(Saved entries)

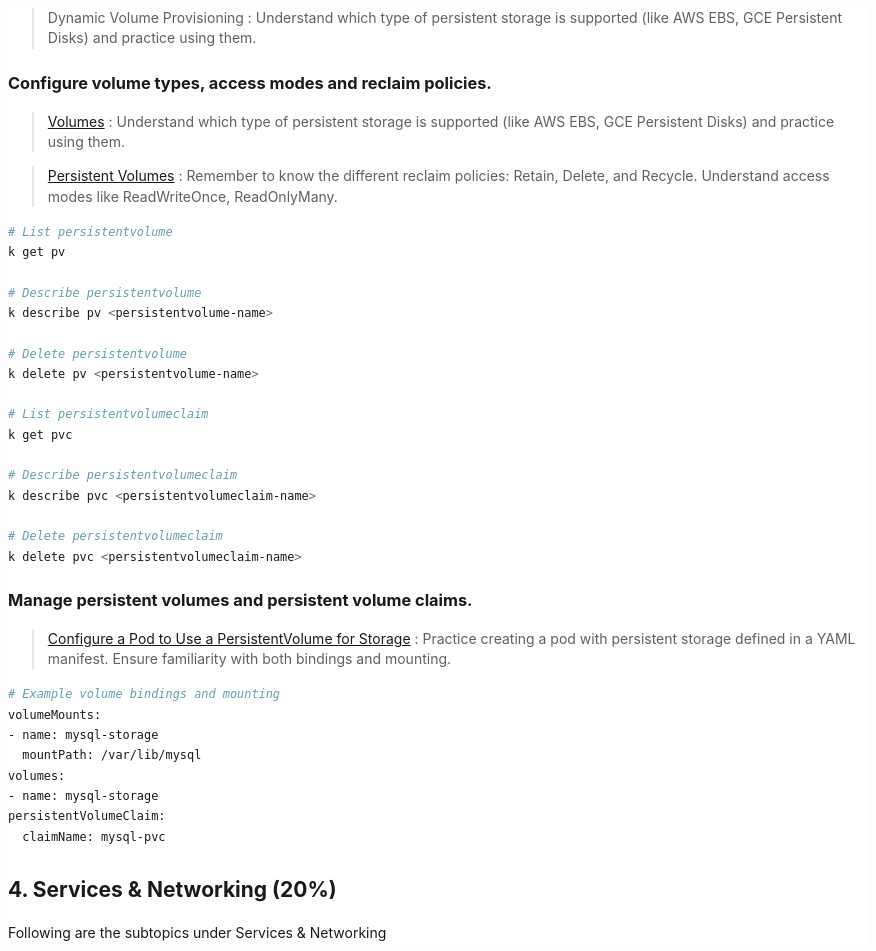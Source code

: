 > Dynamic Volume Provisioning : Understand which type of persistent storage is supported (like AWS EBS, GCE Persistent Disks) and practice using them.

### Configure volume types, access modes and reclaim policies.

> [Volumes](https://techiescamp.com/courses/certified-kubernetes-administrator-course/lectures/55791431) : Understand which type of persistent storage is supported (like AWS EBS, GCE Persistent Disks) and practice using them.

> [Persistent Volumes](https://techiescamp.com/courses/certified-kubernetes-administrator-course/lectures/55792087) : Remember to know the different reclaim policies: Retain, Delete, and Recycle. Understand access modes like ReadWriteOnce, ReadOnlyMany.

```bash
# List persistentvolume
k get pv

# Describe persistentvolume
k describe pv <persistentvolume-name>

# Delete persistentvolume
k delete pv <persistentvolume-name>

# List persistentvolumeclaim
k get pvc

# Describe persistentvolumeclaim
k describe pvc <persistentvolumeclaim-name>

# Delete persistentvolumeclaim
k delete pvc <persistentvolumeclaim-name>
```

### Manage persistent volumes and persistent volume claims.
> [Configure a Pod to Use a PersistentVolume for Storage](https://techiescamp.com/courses/certified-kubernetes-administrator-course/lectures/55792290) : Practice creating a pod with persistent storage defined in a YAML manifest. Ensure familiarity with both bindings and mounting.

```bash
# Example volume bindings and mounting
volumeMounts:
- name: mysql-storage
  mountPath: /var/lib/mysql
volumes:
- name: mysql-storage
persistentVolumeClaim:
  claimName: mysql-pvc
```

## 4. Services & Networking (20%)

Following are the subtopics under Services & Networking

* _EXERCISE GOAL_
Give back every record above word for word, dropping pictures.

* _RESPONSE BELOW_
Source code

: > Dynamic Volume Provisioning : Understand which type of persistent storage is supported (like AWS EBS, GCE Persistent Disks) and practice using them.

### Configure volume types, access modes and reclaim policies.

> [Volumes](https://techiescamp.com/courses/certified-kubernetes-administrator-course/lectures/55791431) : Understand which type of persistent storage is supported (like AWS EBS, GCE Persistent Disks) and practice using them.

> [Persistent Volumes](https://techiescamp.com/courses/certified-kubernetes-administrator-course/lectures/55792087) : Remember to know the different reclaim policies: Retain, Delete, and Recycle. Understand access modes like ReadWriteOnce, ReadOnlyMany.

```bash
# List persistentvolume
k get pv

# Describe persistentvolume
k describe pv <persistentvolume-name>

# Delete persistentvolume
k delete pv <persistentvolume-name>

# List persistentvolumeclaim
k get pvc

# Describe persistentvolumeclaim
k describe pvc <persistentvolumeclaim-name>

# Delete persistentvolumeclaim
k delete pvc <persistentvolumeclaim-name>
```

### Manage persistent volumes and persistent volume claims.
> [Configure a Pod to Use a PersistentVolume for Storage](https://techiescamp.com/courses/certified-kubernetes-administrator-course/lectures/55792290) : Practice creating a pod with persistent storage defined in a YAML manifest. Ensure familiarity with both bindings and mounting.

```bash
# Example volume bindings and mounting
volumeMounts:
- name: mysql-storage
  mountPath: /var/lib/mysql
volumes:
- name: mysql-storage
persistentVolumeClaim:
  claimName: mysql-pvc
```

## 4. Services & Networking (20%)

Following are the subtopics under Services & Networking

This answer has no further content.